Source texts of formatted documents
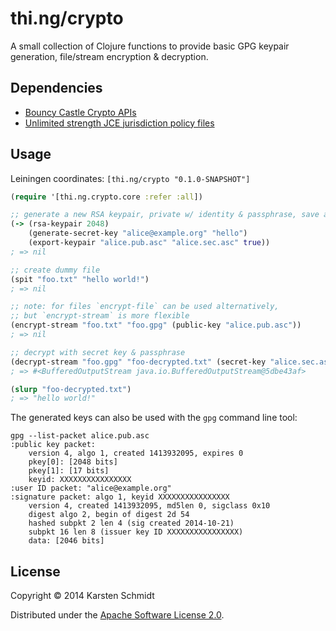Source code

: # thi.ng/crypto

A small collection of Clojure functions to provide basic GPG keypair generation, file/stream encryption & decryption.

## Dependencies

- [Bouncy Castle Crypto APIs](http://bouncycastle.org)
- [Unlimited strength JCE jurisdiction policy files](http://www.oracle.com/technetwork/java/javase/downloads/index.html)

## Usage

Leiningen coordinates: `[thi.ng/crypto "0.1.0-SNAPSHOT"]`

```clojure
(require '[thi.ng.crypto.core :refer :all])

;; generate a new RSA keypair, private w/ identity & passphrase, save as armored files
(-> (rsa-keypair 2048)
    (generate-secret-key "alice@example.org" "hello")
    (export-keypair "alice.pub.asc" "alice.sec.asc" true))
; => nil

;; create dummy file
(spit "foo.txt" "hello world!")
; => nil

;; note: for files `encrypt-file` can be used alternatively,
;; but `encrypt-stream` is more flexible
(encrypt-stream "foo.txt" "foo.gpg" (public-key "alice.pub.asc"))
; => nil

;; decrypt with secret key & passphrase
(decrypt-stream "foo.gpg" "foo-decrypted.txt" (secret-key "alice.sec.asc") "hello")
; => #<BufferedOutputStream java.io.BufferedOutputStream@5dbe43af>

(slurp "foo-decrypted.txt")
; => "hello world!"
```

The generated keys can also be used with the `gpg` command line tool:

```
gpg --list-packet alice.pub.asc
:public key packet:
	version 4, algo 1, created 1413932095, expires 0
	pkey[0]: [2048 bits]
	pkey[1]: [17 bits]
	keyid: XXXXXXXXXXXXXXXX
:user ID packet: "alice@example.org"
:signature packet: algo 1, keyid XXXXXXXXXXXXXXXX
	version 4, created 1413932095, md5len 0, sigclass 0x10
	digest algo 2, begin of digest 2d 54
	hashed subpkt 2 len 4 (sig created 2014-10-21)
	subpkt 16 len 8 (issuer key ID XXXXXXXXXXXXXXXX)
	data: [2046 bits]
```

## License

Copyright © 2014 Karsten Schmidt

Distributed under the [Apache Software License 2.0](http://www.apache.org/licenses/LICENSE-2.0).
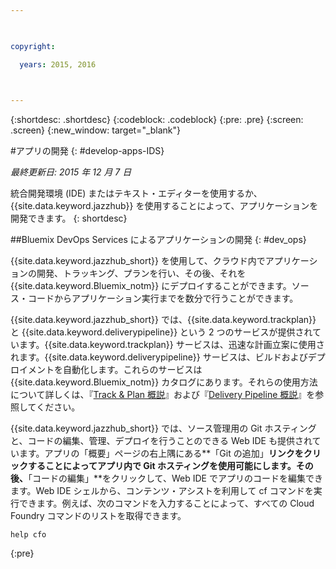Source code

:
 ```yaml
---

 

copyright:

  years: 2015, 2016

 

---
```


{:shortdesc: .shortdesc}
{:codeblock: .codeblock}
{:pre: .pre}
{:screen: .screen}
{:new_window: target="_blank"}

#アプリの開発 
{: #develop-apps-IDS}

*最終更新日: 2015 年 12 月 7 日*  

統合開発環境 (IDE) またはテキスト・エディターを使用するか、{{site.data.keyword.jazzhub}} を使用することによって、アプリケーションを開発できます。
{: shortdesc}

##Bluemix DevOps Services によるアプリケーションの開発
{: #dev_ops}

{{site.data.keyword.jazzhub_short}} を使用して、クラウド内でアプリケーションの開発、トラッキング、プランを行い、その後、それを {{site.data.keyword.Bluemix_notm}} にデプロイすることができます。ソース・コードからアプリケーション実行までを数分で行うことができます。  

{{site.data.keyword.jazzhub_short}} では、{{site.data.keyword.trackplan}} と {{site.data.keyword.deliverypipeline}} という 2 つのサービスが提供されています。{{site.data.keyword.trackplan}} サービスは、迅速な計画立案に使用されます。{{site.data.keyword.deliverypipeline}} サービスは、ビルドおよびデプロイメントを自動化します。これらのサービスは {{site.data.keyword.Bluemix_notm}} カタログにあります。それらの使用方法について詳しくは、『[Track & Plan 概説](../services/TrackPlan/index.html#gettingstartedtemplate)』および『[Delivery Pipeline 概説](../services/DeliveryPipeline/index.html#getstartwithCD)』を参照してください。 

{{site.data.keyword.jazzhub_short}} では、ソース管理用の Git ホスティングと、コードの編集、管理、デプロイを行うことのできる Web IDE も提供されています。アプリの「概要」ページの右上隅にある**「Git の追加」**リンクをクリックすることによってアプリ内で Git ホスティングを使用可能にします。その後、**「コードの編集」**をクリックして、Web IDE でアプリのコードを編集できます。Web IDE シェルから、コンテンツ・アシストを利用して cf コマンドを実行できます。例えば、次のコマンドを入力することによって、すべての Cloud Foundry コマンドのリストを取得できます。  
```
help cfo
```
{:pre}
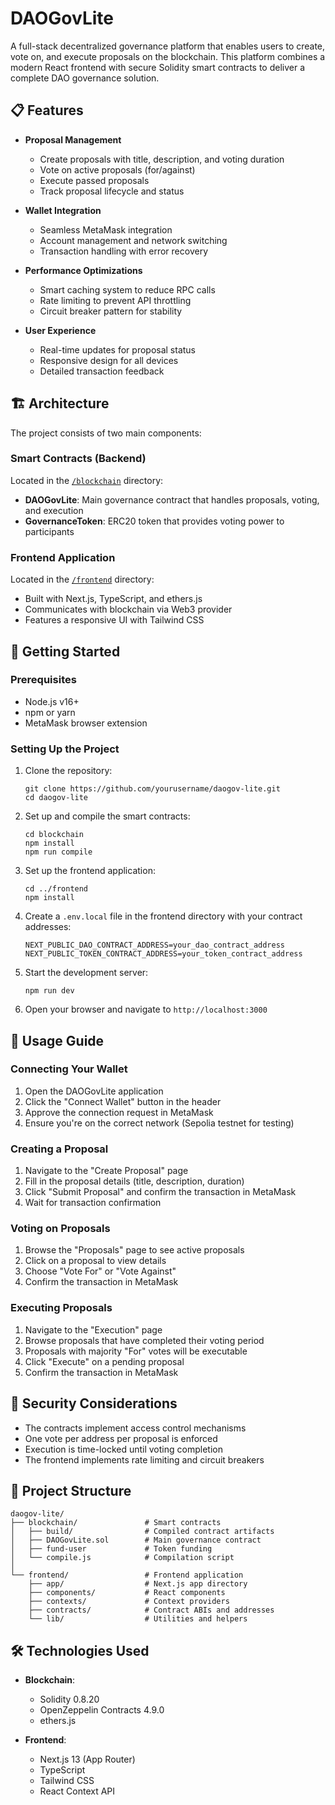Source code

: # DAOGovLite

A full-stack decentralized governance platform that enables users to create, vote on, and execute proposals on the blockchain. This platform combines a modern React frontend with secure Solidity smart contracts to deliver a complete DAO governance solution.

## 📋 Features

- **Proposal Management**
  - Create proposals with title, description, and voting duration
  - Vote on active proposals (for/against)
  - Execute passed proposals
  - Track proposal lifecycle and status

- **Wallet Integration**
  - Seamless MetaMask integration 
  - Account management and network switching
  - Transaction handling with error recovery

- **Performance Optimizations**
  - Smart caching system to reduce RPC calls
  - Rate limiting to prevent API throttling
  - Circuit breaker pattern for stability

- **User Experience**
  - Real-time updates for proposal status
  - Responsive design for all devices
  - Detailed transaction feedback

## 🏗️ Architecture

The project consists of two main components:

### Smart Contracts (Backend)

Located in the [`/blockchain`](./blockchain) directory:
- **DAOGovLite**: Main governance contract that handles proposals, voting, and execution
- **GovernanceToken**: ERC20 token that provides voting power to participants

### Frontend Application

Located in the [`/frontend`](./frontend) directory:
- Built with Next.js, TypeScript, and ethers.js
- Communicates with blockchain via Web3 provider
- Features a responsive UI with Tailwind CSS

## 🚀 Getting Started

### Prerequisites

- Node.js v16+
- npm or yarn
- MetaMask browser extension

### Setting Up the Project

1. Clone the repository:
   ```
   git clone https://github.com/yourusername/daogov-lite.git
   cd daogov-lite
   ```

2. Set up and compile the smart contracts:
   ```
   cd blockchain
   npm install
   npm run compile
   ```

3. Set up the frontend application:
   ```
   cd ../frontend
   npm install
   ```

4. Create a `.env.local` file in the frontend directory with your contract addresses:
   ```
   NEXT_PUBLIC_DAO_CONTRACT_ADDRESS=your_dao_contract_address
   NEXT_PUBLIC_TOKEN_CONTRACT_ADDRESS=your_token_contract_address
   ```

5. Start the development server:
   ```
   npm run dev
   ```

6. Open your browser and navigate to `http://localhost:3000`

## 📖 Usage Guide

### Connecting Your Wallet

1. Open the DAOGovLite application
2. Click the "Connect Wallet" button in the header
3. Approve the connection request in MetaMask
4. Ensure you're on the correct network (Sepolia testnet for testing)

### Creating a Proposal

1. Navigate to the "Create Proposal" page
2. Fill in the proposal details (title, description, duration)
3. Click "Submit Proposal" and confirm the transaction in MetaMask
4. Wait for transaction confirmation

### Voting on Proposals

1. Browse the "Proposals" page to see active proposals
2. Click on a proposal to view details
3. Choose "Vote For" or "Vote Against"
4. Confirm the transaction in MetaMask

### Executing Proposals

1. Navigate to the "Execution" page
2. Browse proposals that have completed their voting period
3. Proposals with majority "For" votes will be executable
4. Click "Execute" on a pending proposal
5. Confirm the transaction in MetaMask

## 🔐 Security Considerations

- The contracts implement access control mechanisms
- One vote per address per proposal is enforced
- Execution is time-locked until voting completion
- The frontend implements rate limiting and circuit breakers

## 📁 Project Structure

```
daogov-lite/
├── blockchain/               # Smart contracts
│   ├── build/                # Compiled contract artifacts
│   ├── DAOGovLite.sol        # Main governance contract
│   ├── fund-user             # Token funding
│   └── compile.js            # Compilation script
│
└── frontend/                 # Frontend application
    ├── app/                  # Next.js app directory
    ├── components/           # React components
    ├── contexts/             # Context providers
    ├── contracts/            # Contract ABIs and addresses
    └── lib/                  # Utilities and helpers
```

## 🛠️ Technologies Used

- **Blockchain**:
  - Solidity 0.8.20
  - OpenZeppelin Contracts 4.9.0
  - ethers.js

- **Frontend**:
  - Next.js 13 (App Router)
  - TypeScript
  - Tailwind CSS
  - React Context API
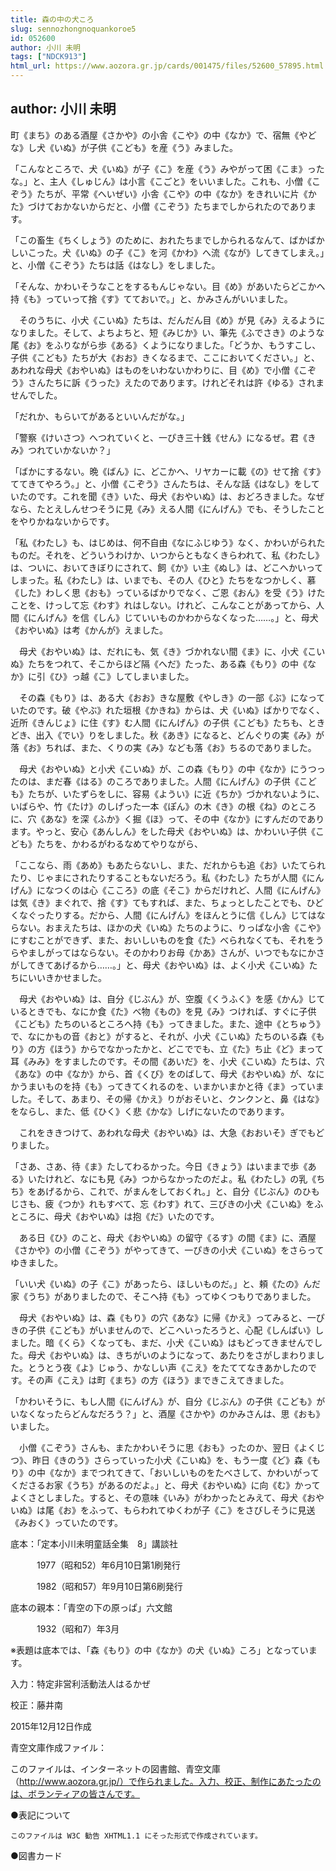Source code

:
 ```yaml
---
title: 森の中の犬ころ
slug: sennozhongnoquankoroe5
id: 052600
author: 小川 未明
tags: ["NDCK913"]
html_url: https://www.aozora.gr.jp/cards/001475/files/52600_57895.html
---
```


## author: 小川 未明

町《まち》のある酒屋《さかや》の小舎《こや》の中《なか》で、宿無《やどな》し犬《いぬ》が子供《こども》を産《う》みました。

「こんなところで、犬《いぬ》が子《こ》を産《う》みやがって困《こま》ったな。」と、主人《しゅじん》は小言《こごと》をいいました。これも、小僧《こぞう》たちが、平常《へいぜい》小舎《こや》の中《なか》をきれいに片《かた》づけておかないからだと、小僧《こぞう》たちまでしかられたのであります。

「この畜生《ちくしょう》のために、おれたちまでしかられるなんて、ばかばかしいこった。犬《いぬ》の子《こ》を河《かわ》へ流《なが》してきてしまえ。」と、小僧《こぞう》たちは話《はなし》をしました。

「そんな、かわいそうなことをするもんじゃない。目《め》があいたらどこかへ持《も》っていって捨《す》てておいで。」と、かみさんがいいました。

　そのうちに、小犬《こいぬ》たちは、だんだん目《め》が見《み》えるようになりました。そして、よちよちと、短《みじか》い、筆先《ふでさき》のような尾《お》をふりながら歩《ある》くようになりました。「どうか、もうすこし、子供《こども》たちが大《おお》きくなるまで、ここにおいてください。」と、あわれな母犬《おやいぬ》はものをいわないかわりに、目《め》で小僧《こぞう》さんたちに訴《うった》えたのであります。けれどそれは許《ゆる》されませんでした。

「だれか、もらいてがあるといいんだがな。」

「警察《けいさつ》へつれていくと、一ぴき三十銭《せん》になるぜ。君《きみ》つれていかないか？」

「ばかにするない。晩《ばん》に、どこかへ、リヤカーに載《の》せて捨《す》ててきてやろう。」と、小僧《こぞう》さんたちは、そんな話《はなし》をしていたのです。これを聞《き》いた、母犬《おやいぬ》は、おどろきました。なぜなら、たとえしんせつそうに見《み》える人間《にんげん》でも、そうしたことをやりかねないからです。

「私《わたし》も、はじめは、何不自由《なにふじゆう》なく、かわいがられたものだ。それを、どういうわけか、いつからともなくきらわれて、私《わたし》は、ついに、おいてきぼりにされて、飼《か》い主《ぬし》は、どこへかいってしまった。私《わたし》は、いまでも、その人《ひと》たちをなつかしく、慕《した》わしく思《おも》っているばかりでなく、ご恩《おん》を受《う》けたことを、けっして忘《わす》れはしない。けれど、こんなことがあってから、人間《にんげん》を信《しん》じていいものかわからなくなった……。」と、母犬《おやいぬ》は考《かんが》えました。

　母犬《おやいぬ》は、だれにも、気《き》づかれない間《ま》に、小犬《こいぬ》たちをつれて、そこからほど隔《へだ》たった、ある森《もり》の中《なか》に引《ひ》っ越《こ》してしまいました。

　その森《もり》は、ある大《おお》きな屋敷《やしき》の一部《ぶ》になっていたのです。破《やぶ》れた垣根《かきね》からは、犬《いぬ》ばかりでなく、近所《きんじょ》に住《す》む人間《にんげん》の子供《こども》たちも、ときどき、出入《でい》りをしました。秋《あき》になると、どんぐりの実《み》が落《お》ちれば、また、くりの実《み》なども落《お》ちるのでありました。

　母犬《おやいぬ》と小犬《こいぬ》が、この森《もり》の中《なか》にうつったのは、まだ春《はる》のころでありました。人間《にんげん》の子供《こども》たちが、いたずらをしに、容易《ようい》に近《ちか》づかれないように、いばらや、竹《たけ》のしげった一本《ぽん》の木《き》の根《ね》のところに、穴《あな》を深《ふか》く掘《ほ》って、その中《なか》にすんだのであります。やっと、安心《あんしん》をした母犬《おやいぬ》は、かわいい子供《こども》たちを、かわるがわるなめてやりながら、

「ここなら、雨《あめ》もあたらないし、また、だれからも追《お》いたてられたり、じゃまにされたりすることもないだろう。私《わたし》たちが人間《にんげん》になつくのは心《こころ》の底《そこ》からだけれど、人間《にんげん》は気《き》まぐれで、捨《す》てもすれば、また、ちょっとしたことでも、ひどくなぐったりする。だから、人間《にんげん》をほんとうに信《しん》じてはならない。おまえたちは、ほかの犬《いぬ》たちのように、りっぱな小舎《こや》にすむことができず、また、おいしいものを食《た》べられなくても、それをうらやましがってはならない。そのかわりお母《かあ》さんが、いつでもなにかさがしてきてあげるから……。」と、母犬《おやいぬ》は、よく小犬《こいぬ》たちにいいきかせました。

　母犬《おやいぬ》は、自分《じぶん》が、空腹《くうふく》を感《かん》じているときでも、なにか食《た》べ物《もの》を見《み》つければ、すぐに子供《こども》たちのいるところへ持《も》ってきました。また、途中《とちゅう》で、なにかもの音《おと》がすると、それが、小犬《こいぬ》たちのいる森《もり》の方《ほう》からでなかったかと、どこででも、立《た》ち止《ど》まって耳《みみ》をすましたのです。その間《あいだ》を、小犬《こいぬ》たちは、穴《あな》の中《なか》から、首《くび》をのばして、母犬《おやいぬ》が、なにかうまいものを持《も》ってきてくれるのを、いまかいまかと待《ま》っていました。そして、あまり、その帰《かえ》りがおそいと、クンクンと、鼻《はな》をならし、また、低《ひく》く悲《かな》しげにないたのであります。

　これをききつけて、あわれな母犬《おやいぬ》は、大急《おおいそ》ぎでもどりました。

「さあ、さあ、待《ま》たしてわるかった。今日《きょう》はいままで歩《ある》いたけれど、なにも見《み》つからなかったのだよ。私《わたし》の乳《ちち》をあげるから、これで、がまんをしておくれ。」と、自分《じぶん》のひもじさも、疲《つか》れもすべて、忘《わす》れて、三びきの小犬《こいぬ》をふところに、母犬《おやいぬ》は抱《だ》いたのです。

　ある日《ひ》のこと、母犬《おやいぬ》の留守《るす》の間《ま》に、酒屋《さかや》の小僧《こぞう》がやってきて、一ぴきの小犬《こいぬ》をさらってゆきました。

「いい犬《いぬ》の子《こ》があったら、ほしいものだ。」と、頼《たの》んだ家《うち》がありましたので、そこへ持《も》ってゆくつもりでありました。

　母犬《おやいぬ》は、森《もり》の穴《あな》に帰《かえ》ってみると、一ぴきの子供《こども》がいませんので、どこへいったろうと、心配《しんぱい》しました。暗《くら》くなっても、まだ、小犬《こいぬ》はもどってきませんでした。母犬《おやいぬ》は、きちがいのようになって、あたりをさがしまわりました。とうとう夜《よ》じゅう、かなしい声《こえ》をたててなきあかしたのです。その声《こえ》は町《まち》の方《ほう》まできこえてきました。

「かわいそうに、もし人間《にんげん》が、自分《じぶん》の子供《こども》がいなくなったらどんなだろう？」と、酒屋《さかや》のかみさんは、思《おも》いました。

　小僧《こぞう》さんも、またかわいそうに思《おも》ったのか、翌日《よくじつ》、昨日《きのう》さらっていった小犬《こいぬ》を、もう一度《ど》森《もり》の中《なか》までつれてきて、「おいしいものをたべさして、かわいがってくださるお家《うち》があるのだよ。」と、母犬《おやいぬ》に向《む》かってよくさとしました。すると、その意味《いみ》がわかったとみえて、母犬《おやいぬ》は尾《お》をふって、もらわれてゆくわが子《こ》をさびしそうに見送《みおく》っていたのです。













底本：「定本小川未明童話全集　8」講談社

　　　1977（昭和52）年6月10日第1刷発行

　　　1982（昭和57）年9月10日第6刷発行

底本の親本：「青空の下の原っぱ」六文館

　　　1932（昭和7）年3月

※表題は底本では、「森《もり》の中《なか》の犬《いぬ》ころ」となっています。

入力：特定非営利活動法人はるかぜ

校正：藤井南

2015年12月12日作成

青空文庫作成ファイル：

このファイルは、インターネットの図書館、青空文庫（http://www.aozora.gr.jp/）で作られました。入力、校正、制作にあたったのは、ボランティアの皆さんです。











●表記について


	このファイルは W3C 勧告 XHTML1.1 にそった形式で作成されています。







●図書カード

▸ **ABOUT THIS TASK**
Retype the entries above exactly. Stop after the line containing "- [Bouncy Castle", and omit the pictures.

▸ **EXERCISE ANSWER**
Source code

: # thi.ng/crypto

A small collection of Clojure functions to provide basic GPG keypair generation, file/stream encryption & decryption.

## Dependencies

- [Bouncy Castle Crypto APIs](http://bouncycastle.org)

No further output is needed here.